Because there was no difference in the frequency of major prey types (i.e., rodents, lizards, frogs, bats, birds, snakes, and unidentified) captured in 1994 and 1995 (χ²₆ = 10.7, P = 0.10), or in the frequency of prey types (χ²₇ = 3.4, P = 0.85) or weight classes (χ²₆ = 3.2, P = 0.79) captured by males and females, we pooled all data to describe prey brought to adult females and nestlings. We identified 181 of 227 observed prey items (Table 1). Rodents (Muridae and Heteromyidae) comprised the largest portion of the diet. Terrestrial, cursorial, and arboreal rodents of at least eight species occurred frequently in Crane Hawk diets. Rice rats (Oryzomys spp.), spiny pocket mice (Heteromys spp.), and vesper rats (Nyctomys sumichrasti) accounted for the majority of rodents in the diet.
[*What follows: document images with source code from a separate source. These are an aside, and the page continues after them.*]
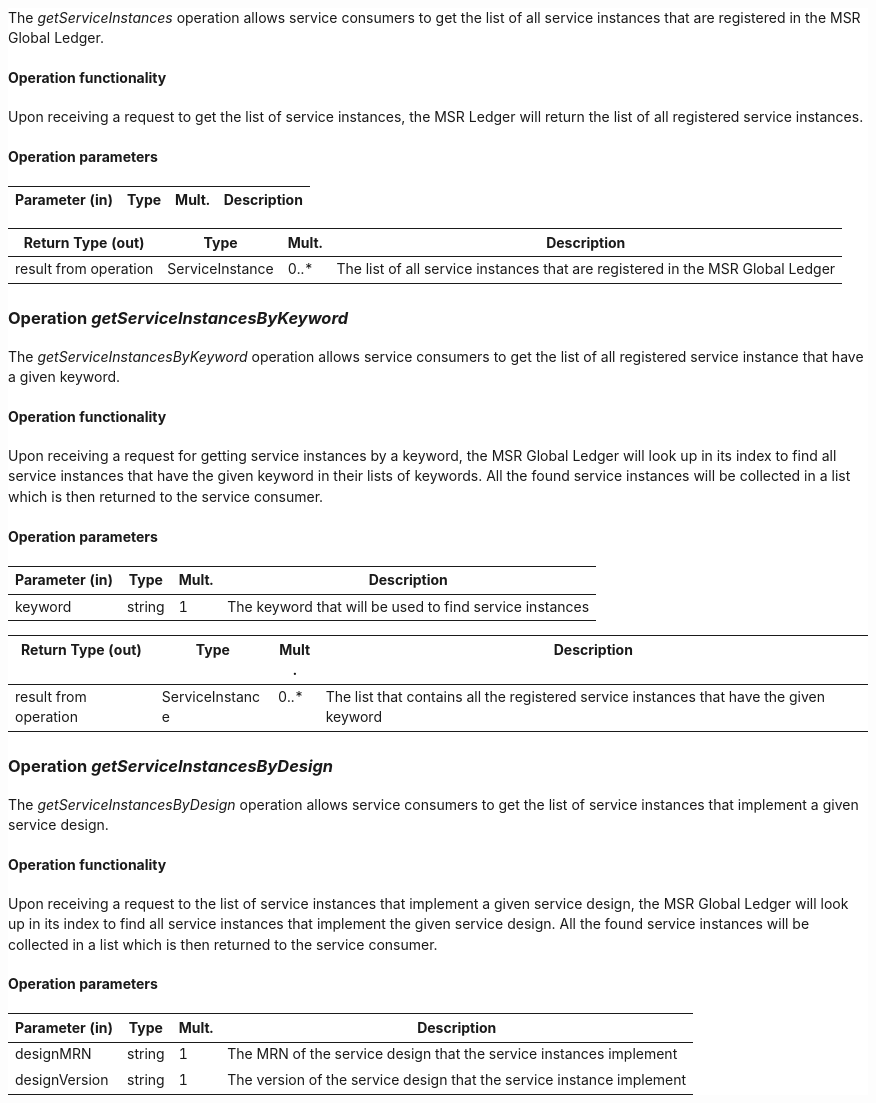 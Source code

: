 The *getServiceInstances* operation allows service consumers to get the list of all service instances that are registered in the MSR Global Ledger.

#### Operation functionality

Upon receiving a request to get the list of service instances, the MSR Ledger will return the list of all registered service instances.

#### Operation parameters

| Parameter (in) | Type | Mult. | Description |
| ------ | --- | --- | --------- |

| Return Type (out) | Type | Mult. | Description |
| ------ | ----- | --- | --------- |
| result from operation | ServiceInstance | 0..* | The list of all service instances that are registered in the MSR Global Ledger |

### Operation *getServiceInstancesByKeyword*

The *getServiceInstancesByKeyword* operation allows service consumers to get the list of all registered service instance that have a given keyword.

#### Operation functionality

Upon receiving a request for getting service instances by a keyword, the MSR Global Ledger will look up in its index to find all service instances that have the given keyword in their lists of keywords. All the found service instances will be collected in a list which is then returned to the service consumer.

#### Operation parameters

| Parameter (in) | Type | Mult. | Description |
| ------ | --- | --- | --------- |
| keyword | string | 1 | The keyword that will be used to find service instances |

| Return Type (out) | Type | Mult. | Description |
| ------ | ----- | --- | --------- |
| result from operation | ServiceInstance | 0..* | The list that contains all the registered service instances that have the given keyword |

### Operation *getServiceInstancesByDesign*

The *getServiceInstancesByDesign* operation allows service consumers to get the list of service instances that implement a given service design.

#### Operation functionality

Upon receiving a request to the list of service instances that implement a given service design, the MSR Global Ledger will look up in its index to find all service instances that implement the given service design. All the found service instances will be collected in a list which is then returned to the service consumer.

#### Operation parameters

| Parameter (in) | Type | Mult. | Description |
| ------ | --- | --- | --------- |
| designMRN | string | 1 | The MRN of the service design that the service instances implement |
| designVersion | string | 1 | The version of the service design that the service instance implement |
Lizards and frogs were commonly taken, and together made up nearly as large a numerical proportion as rats and mice, although they contributed far less in terms of biomass. Lizards in the diet averaged 14 ± 6 cm in estimated length (range 8–25 cm, n = 28), and at least four species were taken (Table 1). Frogs were the only amphibians identified as prey; most were small and some had toe pads (possibly Hylidae, Leptodactylidae, or Microhylidae). Frogs were sporadically abundant in Crane Hawk diets when anuran activity increased after rains, especially in late May and June. Bats, birds, snakes, and a skunk made up the remaining identified prey items. Bats and birds were both twice as frequent in Crane Hawk diets as snakes. Snakes averaged 75 ± 28 cm in estimated length (range 40–100 cm, n = 5). All snakes were slender and green to brown in color; we believed most were arboreal species. On one occasion, we observed a female Crane Hawk deliver a juvenile, striped hog-nosed skunk (Conepatus semistriatus) to her young.
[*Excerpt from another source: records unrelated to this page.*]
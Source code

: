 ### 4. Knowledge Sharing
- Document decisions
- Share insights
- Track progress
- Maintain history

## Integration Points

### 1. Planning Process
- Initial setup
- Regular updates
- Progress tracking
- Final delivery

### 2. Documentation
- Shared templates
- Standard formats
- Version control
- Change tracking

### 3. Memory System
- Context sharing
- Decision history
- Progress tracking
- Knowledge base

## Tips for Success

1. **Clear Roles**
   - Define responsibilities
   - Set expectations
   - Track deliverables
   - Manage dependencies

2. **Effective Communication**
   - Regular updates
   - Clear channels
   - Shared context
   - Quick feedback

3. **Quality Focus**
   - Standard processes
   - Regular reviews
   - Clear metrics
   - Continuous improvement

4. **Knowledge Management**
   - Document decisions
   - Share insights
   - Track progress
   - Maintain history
We identified 173 prey items at four nest sites; we observed rodents, lizards, and frogs at all four nest sites, birds at three, bats and snakes at two, and a skunk at one. Based on identified prey, the numerical contribution of rodents to the diet at these nest sites was 48.9 ± 11.2% (range 37.3–60.7%), lizards 17.8 ± 6.7% (range 8.3–22.9%), and frogs 16.7 ± 3.9% (range 12.0–21.4%). Nests did not differ in the frequency of these predominant prey types (χ²₆ = 4.0, P = 0.67). Unidentified prey comprised 10.7–58.6% of observed prey (25.3 ± 22.6%). Of the 224 prey items we assigned to estimated weight classes, the majority (52.2%) were estimated to weigh <20 g, but over a third (39.7%) weighed >50 g. Rodents, the most frequent prey type observed, comprised most of the biomass as well (77.3%; Table 1). In contrast, lizards, the second most-frequent prey type, contributed only a small fraction (2.8%) of prey biomass.

Hunting Behavior

We documented 19 hunting attempts by radio-tagged and unmarked Crane Hawks representing at least seven individuals. In 15 of 19 cases, we observed Crane Hawks actively searching for or pursuing prey. In three cases, Crane Hawks pursued prey on foot along the top of large tree branches, whereas in 12 cases we observed them probing and searching for prey in a variety of places. In these 12 cases, Crane Hawks explored holes in snags, tree trunks, and branches, searched in bromeliads, other epiphytes, and behind bark, and probed in palm leaf axils, in leaf litter on the forest floor, and in a shallow puddle. While searching these locations, body inclination of Crane Hawks was upright in four cases, clinging to the trunk or branch in five cases, and hanging nearly upside down in three cases. We observed Crane Hawks scaling trees in the manner of a woodpecker, reaching their legs into holes while propping their tails against the trunk and balancing with extended wings. The hawks usually used their long legs to grope within potential prey refugia, but occasionally used their head or bill. In 3 of 19 hunting observations (16%), Crane Hawks perched quietly, visually searching the forest floor from the canopy's lowest branches. On one occasion, we encountered a Crane Hawk while it was trying to extract an Empidonax flycatcher trapped in a mist net.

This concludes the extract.